Capture Is Vital for Digital Transformation
According to Keypoint Intelligence’s Future of Work 2022 Survey, nearly 80% of workers scan as part of their job role—and most of those workers said that scan activity is increasing. The increase in scan activity is driven by several factors, including the need to share paper-based information with others, store it in archives, or integrate it into digital workflows.
While it’s true that all scanning devices serve the same purpose—converting hard copy documents into digital images—some devices are better suited for some tasks or environments than others are. To put it simply, you can peel a potato with a fancy chef's knife or a potato peeler from the dollar store, but one way will be faster and easier, less expensive, and require less maintenance than the other.
Before the partnership, Sharp’s capture hardware was limited to A3 copiers, which made it difficult to help homebound workers or businesses that require advanced capture and workflow automation capabilities. Sticking to our potato peeling analogy, Sharp didn’t even sell potato peelers—the only cutting utensil they had to offer were chef’s knives. The partnership with Kodak Alaris fills that gap, providing Sharp with a full range of devices that can fit into many more environments and serve many more customer applications.
Keypoint Intelligence Opinion
Sharp and Kodak Alaris need each other. Sharp and its channel partners have a major presence in the office technology marketplace, but they have a weak capture portfolio. Kodak Alaris has a very strong capture portfolio (it has won our Scanner Line of The Year Award six times in seven years), but it has a weak market presence. Kodak Alaris owns 3% of the US scanner market share, according to our North American Scanner Tracker. With Kodak Alaris’ technology, Sharp and its dealers can be more competitive with other office technology providers. With Sharp’s dealers pushing Kodak Alaris’ hardware and software, Kodak Alaris can expect to win more market share.

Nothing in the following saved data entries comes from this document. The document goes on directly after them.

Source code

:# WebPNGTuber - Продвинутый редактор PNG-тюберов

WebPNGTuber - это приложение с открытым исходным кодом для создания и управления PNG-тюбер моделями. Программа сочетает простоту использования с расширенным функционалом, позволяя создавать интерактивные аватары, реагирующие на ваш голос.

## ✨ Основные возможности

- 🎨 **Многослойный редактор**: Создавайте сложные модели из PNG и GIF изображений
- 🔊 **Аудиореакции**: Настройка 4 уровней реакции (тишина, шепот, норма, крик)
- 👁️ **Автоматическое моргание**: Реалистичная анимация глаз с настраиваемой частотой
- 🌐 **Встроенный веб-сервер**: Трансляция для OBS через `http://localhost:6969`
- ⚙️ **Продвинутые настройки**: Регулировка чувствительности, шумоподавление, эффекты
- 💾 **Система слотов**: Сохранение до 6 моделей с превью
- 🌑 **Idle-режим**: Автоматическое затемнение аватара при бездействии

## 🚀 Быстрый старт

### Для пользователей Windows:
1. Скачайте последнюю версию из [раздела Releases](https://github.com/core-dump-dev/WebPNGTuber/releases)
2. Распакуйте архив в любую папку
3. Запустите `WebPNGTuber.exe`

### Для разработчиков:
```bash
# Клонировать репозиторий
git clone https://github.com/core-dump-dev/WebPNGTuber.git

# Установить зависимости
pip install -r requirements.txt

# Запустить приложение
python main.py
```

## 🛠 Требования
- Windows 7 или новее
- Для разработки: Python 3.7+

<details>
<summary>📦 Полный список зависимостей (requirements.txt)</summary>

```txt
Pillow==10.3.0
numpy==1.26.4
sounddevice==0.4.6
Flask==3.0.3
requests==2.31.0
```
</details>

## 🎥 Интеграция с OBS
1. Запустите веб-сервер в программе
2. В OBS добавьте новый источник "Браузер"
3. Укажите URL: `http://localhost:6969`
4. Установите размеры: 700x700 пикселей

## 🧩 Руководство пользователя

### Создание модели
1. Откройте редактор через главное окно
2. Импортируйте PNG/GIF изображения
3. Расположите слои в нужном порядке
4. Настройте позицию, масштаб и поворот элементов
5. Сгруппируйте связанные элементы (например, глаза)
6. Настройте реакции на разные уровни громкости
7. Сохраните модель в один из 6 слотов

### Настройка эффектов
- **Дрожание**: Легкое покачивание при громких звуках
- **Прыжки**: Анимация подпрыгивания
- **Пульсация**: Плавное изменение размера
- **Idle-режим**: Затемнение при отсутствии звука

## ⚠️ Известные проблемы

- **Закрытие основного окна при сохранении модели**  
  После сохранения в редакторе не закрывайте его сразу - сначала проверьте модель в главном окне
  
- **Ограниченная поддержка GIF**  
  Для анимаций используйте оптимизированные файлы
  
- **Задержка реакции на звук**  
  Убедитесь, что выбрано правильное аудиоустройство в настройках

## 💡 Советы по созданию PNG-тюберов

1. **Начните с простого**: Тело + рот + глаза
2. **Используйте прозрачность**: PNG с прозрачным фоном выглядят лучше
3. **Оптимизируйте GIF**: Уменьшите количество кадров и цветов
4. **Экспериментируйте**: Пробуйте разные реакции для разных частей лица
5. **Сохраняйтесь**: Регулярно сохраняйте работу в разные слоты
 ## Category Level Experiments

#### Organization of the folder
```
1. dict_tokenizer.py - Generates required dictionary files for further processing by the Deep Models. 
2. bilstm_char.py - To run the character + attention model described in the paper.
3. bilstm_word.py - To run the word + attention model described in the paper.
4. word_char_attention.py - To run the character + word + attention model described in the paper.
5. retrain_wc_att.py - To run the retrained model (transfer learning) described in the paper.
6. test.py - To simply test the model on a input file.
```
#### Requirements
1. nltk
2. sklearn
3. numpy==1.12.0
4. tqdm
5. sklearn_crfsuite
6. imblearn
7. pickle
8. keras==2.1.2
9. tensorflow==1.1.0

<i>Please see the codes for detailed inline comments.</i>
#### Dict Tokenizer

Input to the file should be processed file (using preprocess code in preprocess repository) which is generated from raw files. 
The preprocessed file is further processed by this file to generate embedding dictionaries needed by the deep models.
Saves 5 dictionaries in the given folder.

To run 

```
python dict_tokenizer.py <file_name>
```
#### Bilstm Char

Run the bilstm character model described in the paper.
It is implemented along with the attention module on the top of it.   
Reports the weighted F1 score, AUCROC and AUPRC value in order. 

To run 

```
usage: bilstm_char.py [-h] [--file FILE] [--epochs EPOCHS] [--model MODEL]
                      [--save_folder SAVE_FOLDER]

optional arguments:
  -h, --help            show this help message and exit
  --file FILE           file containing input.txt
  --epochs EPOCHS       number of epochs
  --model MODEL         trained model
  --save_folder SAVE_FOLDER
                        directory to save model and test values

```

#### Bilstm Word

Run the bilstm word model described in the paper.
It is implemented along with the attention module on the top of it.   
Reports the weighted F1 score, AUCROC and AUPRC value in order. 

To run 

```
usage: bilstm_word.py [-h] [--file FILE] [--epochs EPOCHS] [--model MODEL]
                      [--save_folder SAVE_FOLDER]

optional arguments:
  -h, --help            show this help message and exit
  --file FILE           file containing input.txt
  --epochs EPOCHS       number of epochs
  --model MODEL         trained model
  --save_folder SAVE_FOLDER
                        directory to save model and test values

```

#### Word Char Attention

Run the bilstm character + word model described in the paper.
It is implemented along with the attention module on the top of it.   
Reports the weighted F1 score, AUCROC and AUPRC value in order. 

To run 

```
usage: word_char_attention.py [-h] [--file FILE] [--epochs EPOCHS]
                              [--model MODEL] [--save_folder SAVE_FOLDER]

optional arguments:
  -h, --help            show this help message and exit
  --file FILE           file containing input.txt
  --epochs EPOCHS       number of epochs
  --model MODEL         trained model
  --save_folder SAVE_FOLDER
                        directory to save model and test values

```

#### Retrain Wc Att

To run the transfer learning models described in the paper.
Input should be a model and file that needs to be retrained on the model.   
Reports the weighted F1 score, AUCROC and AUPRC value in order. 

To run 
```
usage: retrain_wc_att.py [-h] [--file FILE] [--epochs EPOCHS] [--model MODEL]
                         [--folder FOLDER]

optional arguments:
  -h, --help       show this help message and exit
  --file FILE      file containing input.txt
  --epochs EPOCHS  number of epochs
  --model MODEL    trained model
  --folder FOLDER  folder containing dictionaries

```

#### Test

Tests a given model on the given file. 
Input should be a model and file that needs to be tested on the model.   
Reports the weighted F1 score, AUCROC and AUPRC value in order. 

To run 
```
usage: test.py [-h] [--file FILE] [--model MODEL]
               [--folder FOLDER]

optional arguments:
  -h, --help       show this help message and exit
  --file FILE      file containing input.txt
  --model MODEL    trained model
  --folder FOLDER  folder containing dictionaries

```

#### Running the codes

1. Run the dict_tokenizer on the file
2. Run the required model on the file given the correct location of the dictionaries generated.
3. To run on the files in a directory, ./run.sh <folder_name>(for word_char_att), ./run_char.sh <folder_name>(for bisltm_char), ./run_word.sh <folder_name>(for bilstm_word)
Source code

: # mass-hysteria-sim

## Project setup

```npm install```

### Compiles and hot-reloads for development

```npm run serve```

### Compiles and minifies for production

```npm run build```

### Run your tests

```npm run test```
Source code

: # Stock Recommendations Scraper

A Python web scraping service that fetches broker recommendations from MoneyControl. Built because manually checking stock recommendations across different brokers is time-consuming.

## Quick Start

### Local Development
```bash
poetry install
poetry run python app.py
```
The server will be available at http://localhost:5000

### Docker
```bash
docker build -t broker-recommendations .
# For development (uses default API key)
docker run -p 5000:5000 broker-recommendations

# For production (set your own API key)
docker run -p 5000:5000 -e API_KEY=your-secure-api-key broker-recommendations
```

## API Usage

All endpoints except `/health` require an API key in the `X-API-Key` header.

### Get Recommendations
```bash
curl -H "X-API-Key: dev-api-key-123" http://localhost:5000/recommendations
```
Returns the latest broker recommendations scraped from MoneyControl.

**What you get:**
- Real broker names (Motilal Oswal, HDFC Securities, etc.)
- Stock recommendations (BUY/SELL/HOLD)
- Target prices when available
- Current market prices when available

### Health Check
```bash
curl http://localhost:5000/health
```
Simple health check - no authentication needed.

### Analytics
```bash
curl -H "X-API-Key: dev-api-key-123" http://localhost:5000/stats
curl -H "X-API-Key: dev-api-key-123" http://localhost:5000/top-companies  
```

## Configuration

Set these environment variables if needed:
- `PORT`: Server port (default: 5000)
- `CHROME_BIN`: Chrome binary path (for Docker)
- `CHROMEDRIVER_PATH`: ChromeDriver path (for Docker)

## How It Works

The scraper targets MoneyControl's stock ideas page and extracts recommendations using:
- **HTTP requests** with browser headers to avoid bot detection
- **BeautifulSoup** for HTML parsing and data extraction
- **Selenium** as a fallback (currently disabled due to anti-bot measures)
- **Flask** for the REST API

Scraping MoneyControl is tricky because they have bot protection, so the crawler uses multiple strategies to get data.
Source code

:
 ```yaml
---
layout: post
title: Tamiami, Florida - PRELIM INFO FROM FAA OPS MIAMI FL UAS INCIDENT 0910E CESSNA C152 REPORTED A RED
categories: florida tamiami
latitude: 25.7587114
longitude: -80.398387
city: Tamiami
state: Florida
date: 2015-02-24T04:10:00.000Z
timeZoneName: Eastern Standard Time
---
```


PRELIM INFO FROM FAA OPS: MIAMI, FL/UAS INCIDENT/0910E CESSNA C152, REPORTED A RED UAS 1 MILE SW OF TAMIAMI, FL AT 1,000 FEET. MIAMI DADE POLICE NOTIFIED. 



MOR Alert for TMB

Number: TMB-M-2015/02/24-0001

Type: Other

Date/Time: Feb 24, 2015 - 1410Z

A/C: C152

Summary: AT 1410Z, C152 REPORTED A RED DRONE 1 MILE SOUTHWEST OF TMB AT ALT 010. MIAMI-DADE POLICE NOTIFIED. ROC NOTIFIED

Mutual benefits aside, one must wonder how (if at all) the relationship with Sharp can help Kodak Alaris weather—and perhaps benefit from—the remainder of the ongoing supply chain crisis. In our 2022 Channel Survey, 47% of respondents reported that their scanner inventory levels were backlogged. Remember, Foxconn-owned Sharp did not feel the heat of the supply chain shortage like its competitors did. In fact, Sharp was able to capitalize on it. Now that Kodak Alaris has access to Sharp’s Vendor Inventory Management (VIM) system and Partner Portal, will Kodak Alaris be able to swoop in and pick up deals that others are unable to fulfill?